The idea is to create a sequence of tiles (when you can use an infinite amount of tiles from each kind) to get the exact same combination of letters both on the top row and the bottom one. One such combination would be aaaabab, where you would use tiles 4, 4, 2 and 1 to create the sequence: [aa][aa][b][ab] at the top and [a][a][a][abab] at the bottom. If you like, a good mental exercise would be to find the next shortest sequences.

PCP is an undecidable decision problem, which means that no program can be written that could receive a finite set of tiles as its input and return true or false as to whether a combination exists, without the risk of running indefinitely. However, a program that has the risk of running indefinitely that solves the problem can be written: Simply check all sequences of length 1, 2, 3, etc. and stop at the first that is a match.

Writing such a program is a bit cumbersome, as at each sequence of length n, you will have to either save all sequences of length n-1 or recalculate them. Using a classic recursion isn't that useful, since those are used for depth-based analysis, rather than breadth based. Luckily, C# 2.0's yield statement offers us a different type of recursion - the breadth recursion:

IEnumerable<Tile> GetTileSequence(IEnumerable<Tile> tiles)
{
    foreach (Tile tile in tiles)
    {
        yield return new Tile { Top = tile.Top, Bottom = tile.Bottom };
    }

    foreach (Tile sequence in GetTileSequence(tiles))
    {
        foreach (Tile tile in tiles)
        {
            yield return new Tile { Top = sequence.Top + tile.Top, Bottom = sequence.Bottom + tile.Bottom };
        }
    }
}

The above code runs on the set of tiles to create single tile sequences and then uses itself to create sequences one tile longer than itself.
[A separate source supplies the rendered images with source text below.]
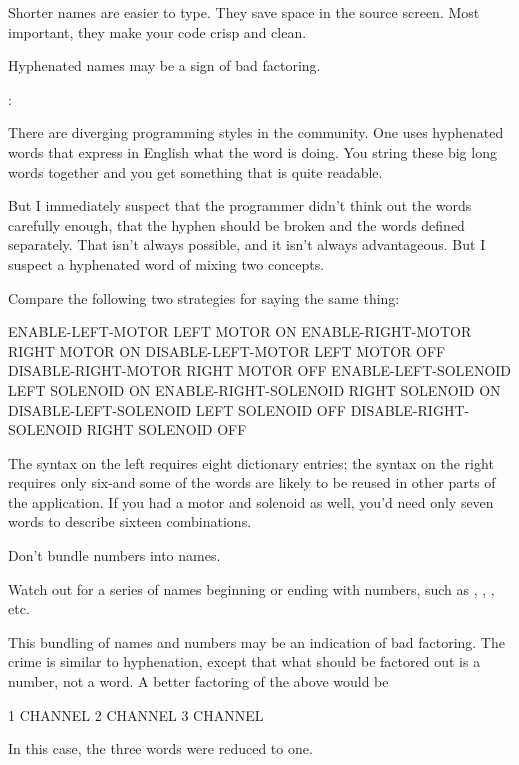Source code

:Shorter names are easier to type.  They save space in the source
screen.  Most important, they make your code crisp and clean.

\begin{tip}
Hyphenated names may be a sign of bad factoring.
\end{tip}%

\begin{interview}
:

\begin{tfquot}
There are diverging programming styles in the \Forth{} community.  One
uses hyphenated words that express in English what the word is doing.
You string these big long words together and you get something that is
quite readable.

But I immediately suspect that the programmer didn't think out the words
carefully enough, that the hyphen should be broken and the words defined
separately.  That isn't always possible, and it isn't always advantageous.
But I suspect a hyphenated word of mixing two concepts.
\end{tfquot}
\end{interview}
Compare the following two strategies for saying the same thing:
\begin{Code}
ENABLE-LEFT-MOTOR        LEFT MOTOR ON
ENABLE-RIGHT-MOTOR       RIGHT MOTOR ON
DISABLE-LEFT-MOTOR       LEFT MOTOR OFF
DISABLE-RIGHT-MOTOR      RIGHT MOTOR OFF
ENABLE-LEFT-SOLENOID     LEFT SOLENOID ON
ENABLE-RIGHT-SOLENOID    RIGHT SOLENOID ON
DISABLE-LEFT-SOLENOID    LEFT SOLENOID OFF
DISABLE-RIGHT-SOLENOID   RIGHT SOLENOID OFF
\end{Code}
The syntax on the left requires eight dictionary entries; the syntax
on the right requires only six-and some of the words are likely to be
reused in other parts of the application.  If you had a 
motor and solenoid as well, you'd need only seven words to describe
sixteen combinations.

\begin{tip}
Don't bundle numbers into names.
\end{tip}
Watch out for a series of names beginning or ending with numbers, such
as , , , etc.

This bundling of names and numbers may be an indication of bad
factoring.  The crime is similar to hyphenation, except that what
should be factored out is a number, not a word.  A better factoring of
the above would be
\begin{Code}
1 CHANNEL
2 CHANNEL
3 CHANNEL
\end{Code}
In this case, the three words were reduced to one.

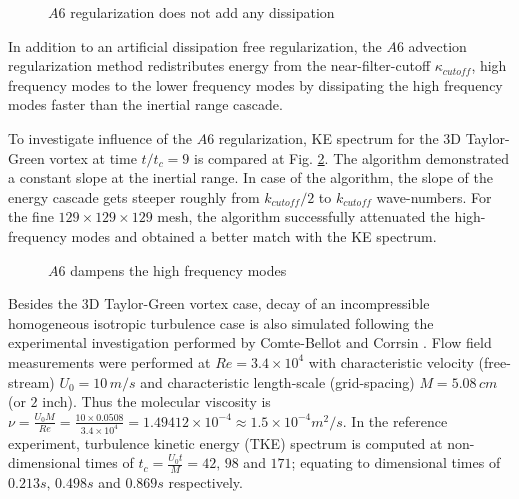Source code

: \begin{figure}[!h]
\centering
{}
\caption{$A6$ regularization does not add any dissipation} 
\label{fig:TGV3D-5k-A6}
\end{figure}

In addition to an artificial dissipation free regularization, the $A6$ advection regularization method redistributes energy from the near-filter-cutoff $\kappa_{cutoff}$, high frequency modes to the lower frequency modes by dissipating the high frequency modes faster than the inertial range cascade. 

To investigate influence of the $A6$ regularization, KE spectrum for the 3D Taylor-Green vortex at time $t/t_c =9$ is compared at Fig. \ref{fig:TGV3D-5k-A6Spec}. The \spaece algorithm demonstrated a constant slope at the inertial range. In case of the \spaeceA algorithm, the slope of the energy cascade gets steeper roughly from $k_{cutoff}/2$ to $k_{cutoff}$ wave-numbers. For the fine $129 \times 129 \times 129$ mesh, the \spaeceA algorithm successfully attenuated the high-frequency modes and obtained a better match with the KE spectrum.

\begin{figure}[!h]
\centering
{}
\caption{$A6$ dampens the high frequency modes} 
\label{fig:TGV3D-5k-A6Spec}
\end{figure}

Besides the 3D Taylor-Green vortex case, decay of an incompressible homogeneous isotropic turbulence case is also simulated following the experimental investigation performed by Comte-Bellot and Corrsin \cite{CBC1971}. Flow field measurements were performed at $Re = 3.4\times10^4$ with characteristic velocity (free-stream) $U_0 = 10\, m/s$ and characteristic length-scale (grid-spacing) $M = 5.08\, cm$ (or $2$ inch). Thus the molecular viscosity is $ \nu = \frac{U_0 M}{Re} = \frac{10 \times 0.0508}{3.4\times10^4} = 1.49412 \times10^{-4} \approx 1.5\times10^{-4} m^2/s$. In the reference experiment, turbulence kinetic energy (TKE) spectrum is computed at non-dimensional times of $t_c = \frac{U_0 t}{M} = 42,\, 98$ and $171$; equating to dimensional times of $0.213s,\, 0.498s$ and $0.869s$ respectively.


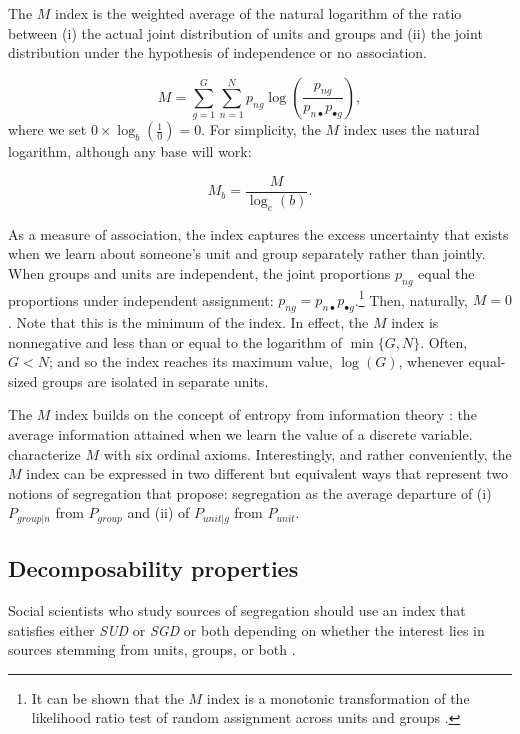 The $M$ index is the weighted average of the natural logarithm of the ratio between (i) the actual joint distribution of units and groups and (ii) the joint distribution under the hypothesis of independence or no association.

\begin{equation}
    M = \sum_{g=1}^{G} \sum_{n=1}^{N} p_{ng} \log{ \left( \frac{p_{ng}}{p_{n \bullet} p_{\bullet g}} \right),}
    \label{eq: M-definition}
\end{equation}
where we set $0 \times \log_{b} \left( \frac{1}{0} \right) = 0$. For simplicity, the $M$ index uses the natural logarithm, although any base will work:

\begin{equation}
    M_b = \frac{M}{\log_e{\left(b\right)}}.
    \label{eq: M-base-change}
\end{equation}

As a measure of association, the index captures the excess uncertainty that exists when we learn about someone's unit and group separately rather than jointly. When groups and units are independent, the joint proportions $p_{ng}$ equal the proportions under independent assignment: $p_{ng} = p_{n \bullet} p_{\bullet g}$.\footnote{It can be shown that the $M$ index is a monotonic transformation of the likelihood ratio test of random assignment across units and groups \citep{zoloth_1974}.} Then, naturally, $M=0$. Note that this is the minimum of the index. In effect, the $M$ index is nonnegative and less than or equal to the logarithm of $\min \{G,N\}$. Often, $G < N$; and so the index reaches its maximum value, $\log(G)$, whenever equal-sized groups are isolated in separate units.

The $M$ index builds on the concept of entropy from information theory \citep{kullback_1959}: the average information attained when we learn the value of a discrete variable.
\citet{frankel_volij_2011} characterize $M$ with six ordinal axioms.
Interestingly, and rather conveniently, the $M$ index can be expressed in two different but equivalent ways that represent two notions of segregation that \citet{massey_denton_1988} propose: segregation as the average departure of (i) $P_{group | n}$ from $P_{group}$ and (ii) of $P_{unit | g}$ from $P_{unit}$.

\subsection{Decomposability properties}
Social scientists who study sources of segregation should use an index that satisfies either \textit{SUD} or \textit{SGD} or both depending on whether the interest lies in sources stemming from units, groups, or both \citep{mora_ruiz-castillo_2003, frankel_volij_2011, mora2011entropy}.

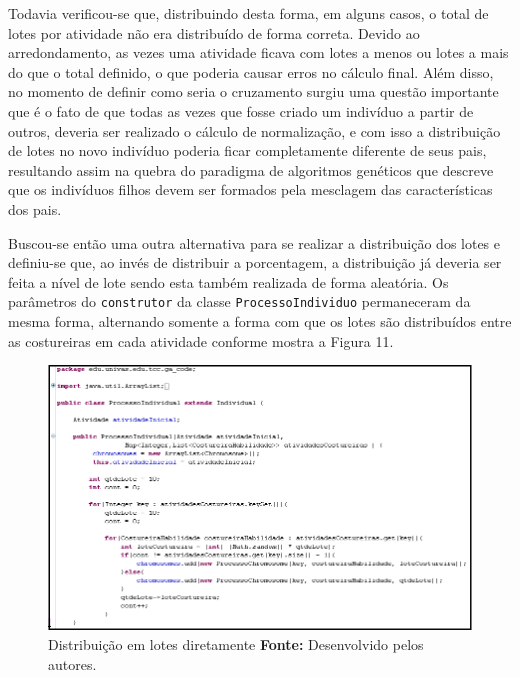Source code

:  \par Todavia verificou-se que, distribuindo desta forma, em alguns casos, o total de lotes por atividade não era distribuído
 de forma correta. Devido ao arredondamento, as vezes uma atividade ficava com lotes a menos ou lotes a mais do que o total
 definido, o que poderia causar erros no cálculo final. Além disso, no momento de definir como seria o cruzamento 
 surgiu uma questão importante que é o fato de que todas as vezes que fosse criado um indivíduo a partir de outros, deveria
 ser realizado o cálculo de normalização, e com isso a distribuição de lotes no novo indivíduo poderia ficar completamente
 diferente de seus pais, resultando assim na quebra do paradigma de algoritmos genéticos que descreve que os indivíduos filhos
 devem ser formados pela mesclagem das características dos pais. 


\par Buscou-se então uma outra alternativa para se realizar a distribuição dos lotes e definiu-se que, ao invés de distribuir
a porcentagem, a distribuição já deveria ser feita a nível de lote sendo esta também realizada de forma aleatória. Os parâmetros
do \texttt{construtor} da classe \texttt{ProcessoIndividuo} permaneceram da mesma forma, alternando somente a forma com que 
os lotes são distribuídos entre as costureiras em cada atividade conforme mostra a Figura 11.

\begin{figure}[h!]
	\centerline{\includegraphics[scale=0.7]{./imagens/tentativa_2_individual.png}}
	\caption[Distribuição de lotes]
	{Distribuição em lotes diretamente \textbf{Fonte:} Desenvolvido pelos autores.}
	\label{fig:exemplo1}
\end{figure}

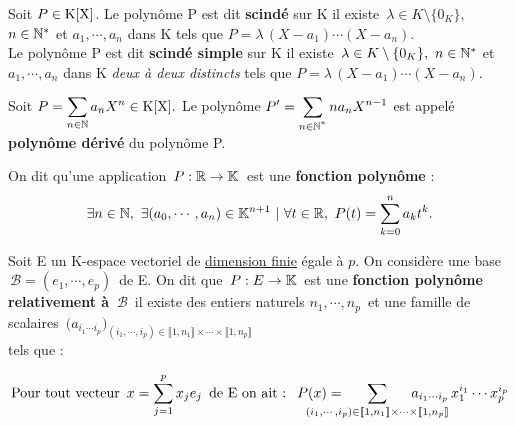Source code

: \vspace{1.2cm}

Soit \(P\in \text{K}[\text{X}] \). Le polynôme P est dit \textbf{scindé} sur K \ssi il existe \(\, \lambda\in K\setminus \{0_K\},\)\\
\(n\in \mathbb{N}^*\) et \(a_1,\cdots,a_n\) dans K tels que \(P=\lambda\,(X-a_1)\cdots(X-a_n).\)\vspace{0.1cm}\\
Le polynôme P est dit \textbf{scindé simple} sur K \ssi il existe \(\, \lambda\in K\setminus \{0_K\},\ n\in \mathbb{N}^*\) et \(a_1,\cdots,a_n\) dans K \emph{deux à deux distincts} tels que \(P=\lambda\,(X-a_1)\cdots(X-a_n).\)

\vspace{1.4cm}

\noindent Soit \(\displaystyle P=\sum_{n\in \mathbb{N}}a_nX^n\in \text{K}[\text{X}]. \) Le polynôme \(\displaystyle P'=\sum_{n\in \mathbb{N}^{^*}}na_nX^{n-1} \) est appelé \textbf{polynôme dérivé} du polynôme P.

\vspace{1.3cm}

On dit qu'une application \(\,P : \mathbb{R} \to \mathbb{K}\,\) est une \textbf{fonction polynôme} \ssi :\vspace{-0.3cm} 
\[\exists n\in \NN,\ \exists (a_0,\cdots,a_n)\in \KK^{n+1} \ | \ \forall t\in \RR,\ P(t)=\sum_{k=0}^{n}a_kt^k. \]

\vspace{1.5cm}

\noindent Soit E un K-espace vectoriel de \underline{dimension finie} égale à $p$. On considère une base \(\,\mathcal{B}=(e_1,\cdots,e_p)\,\) de E. On dit que \(\,P:E\to \mathbb{K}\,\) est une \textbf{fonction polynôme relativement à $\,\mathcal{B}\,$} \ssi il existe des entiers naturels \(n_1,\cdots,n_p\,\) et une famille de scalaires \(\,\displaystyle\bigl(a_{i_1\cdots i_p}\bigr)_{(i_1,\cdots,i_p)\in \llbracket 1,n_1 \rrbracket \times \cdots \times \llbracket 1,n_p \rrbracket}\)\\
tels que :

\[\text{Pour tout vecteur } \,x=\sum_{j=1}^{p}x_je_j\,\text{ de E on ait : }\ P(x)=\hspace{-1cm}\sum_{(i_1,\cdots,i_p)\in \llbracket 1,n_1 \rrbracket \times \cdots \times \llbracket 1,n_p \rrbracket}\hspace{-1cm}a_{i_1\cdots i_p}\,x_1^{i_1}\cdots x_p^{i_p}\]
It's a bit confusing, I admit, but after a couple of minutes of examining it you may start seeing the hidden beauty of it. Using it to solve the problem would look something like this:

Tile[] tiles = new Tile[] { 
    new Tile { Top = "ab", Bottom = "abab" },
    new Tile { Top = "b", Bottom = "a" },
    new Tile { Top = "aba", Bottom = "b" },
    new Tile { Top = "aa", Bottom = "a" }
};

foreach (Tile sequence in GetTileSequence(tiles))
{
    if (sequence.Top == sequence.Bottom)
    {
        Debug.WriteLine("Match: " + sequence.Top + ", " + sequence.Bottom);
        return sequence;
    }
}

This whole piece of code was written a few days after a little debate I had with @yosit about whether using yield statements to build recursions was a good idea or not. I still hold the firm belief that it usually isn't a good idea, since it's, as you can see for yourself, pretty confusing; That and the fact that most people are used to the classic recursion.